### [Source information]
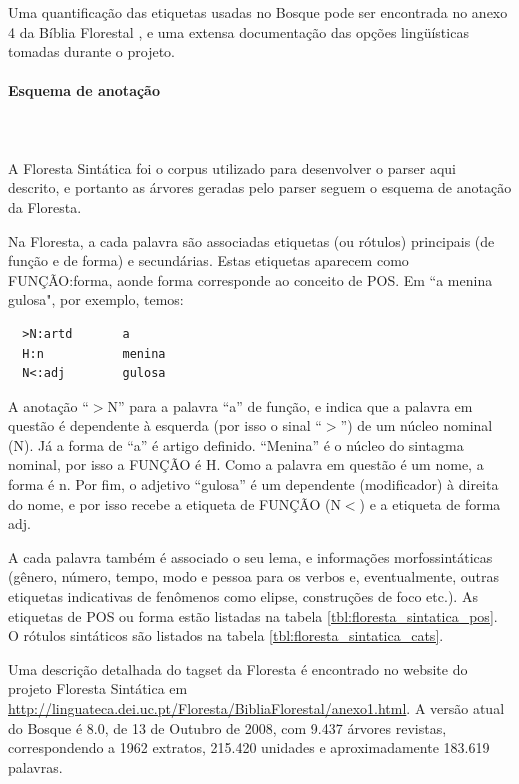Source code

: Uma quantificação das etiquetas usadas no Bosque pode ser encontrada no anexo 4 da Bíblia Florestal \cite{florestasintatica}, e uma extensa documentação das opções lingüísticas tomadas durante o projeto.


\paragraph{Esquema de anotação}\label{par:corpus_bosque_esquema}\hspace*{1in}\\ \\

A Floresta Sintática foi o corpus utilizado para desenvolver o parser aqui descrito, e portanto as árvores geradas pelo parser seguem o esquema de anotação da Floresta.

Na Floresta, a cada palavra são associadas etiquetas (ou rótulos) principais (de função e de forma) e secundárias. Estas etiquetas aparecem como FUNÇÃO:forma, aonde forma corresponde ao conceito de POS. Em ``a menina gulosa", por exemplo, temos:


\begin{verbatim}
  >N:artd       a
  H:n           menina
  N<:adj        gulosa
\end{verbatim}

A anotação ``$>$N'' para a palavra ``a'' de função, e indica que a palavra em questão é dependente à esquerda (por isso o sinal ``$>$'') de um núcleo nominal (N). Já a forma de ``a'' é artigo definido. ``Menina'' é o núcleo do sintagma nominal, por isso a FUNÇÃO é H. Como a palavra em questão é um nome, a forma é n. Por fim, o adjetivo ``gulosa'' é um dependente (modificador) à direita do nome, e por isso recebe a etiqueta de FUNÇÃO (N$<$) e a etiqueta de forma adj.

A cada palavra também é associado o seu lema, e informações morfossintáticas (gênero, número, tempo, modo e pessoa para os verbos e, eventualmente, outras etiquetas indicativas de fenômenos como elipse, construções de foco etc.). As etiquetas de POS ou forma estão listadas na tabela \ref{tbl:floresta_sintatica_pos}. O rótulos sintáticos são listados na tabela \ref{tbl:floresta_sintatica_cats}.

Uma descrição detalhada do tagset da Floresta é encontrado no website do projeto Floresta Sintática em \url{http://linguateca.dei.uc.pt/Floresta/BibliaFlorestal/anexo1.html}. A versão atual do Bosque é 8.0, de 13 de Outubro de 2008, com 9.437 árvores revistas, correspondendo a 1962 extratos, 215.420 unidades e aproximadamente 183.619 palavras.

### [What is being asked]
Start at the first line of the records and write out everything up to and including the line containing "durante o projeto.". No pictures.

### [Answer space]
Source code

: Uma quantificação das etiquetas usadas no Bosque pode ser encontrada no anexo 4 da Bíblia Florestal \cite{florestasintatica}, e uma extensa documentação das opções lingüísticas tomadas durante o projeto.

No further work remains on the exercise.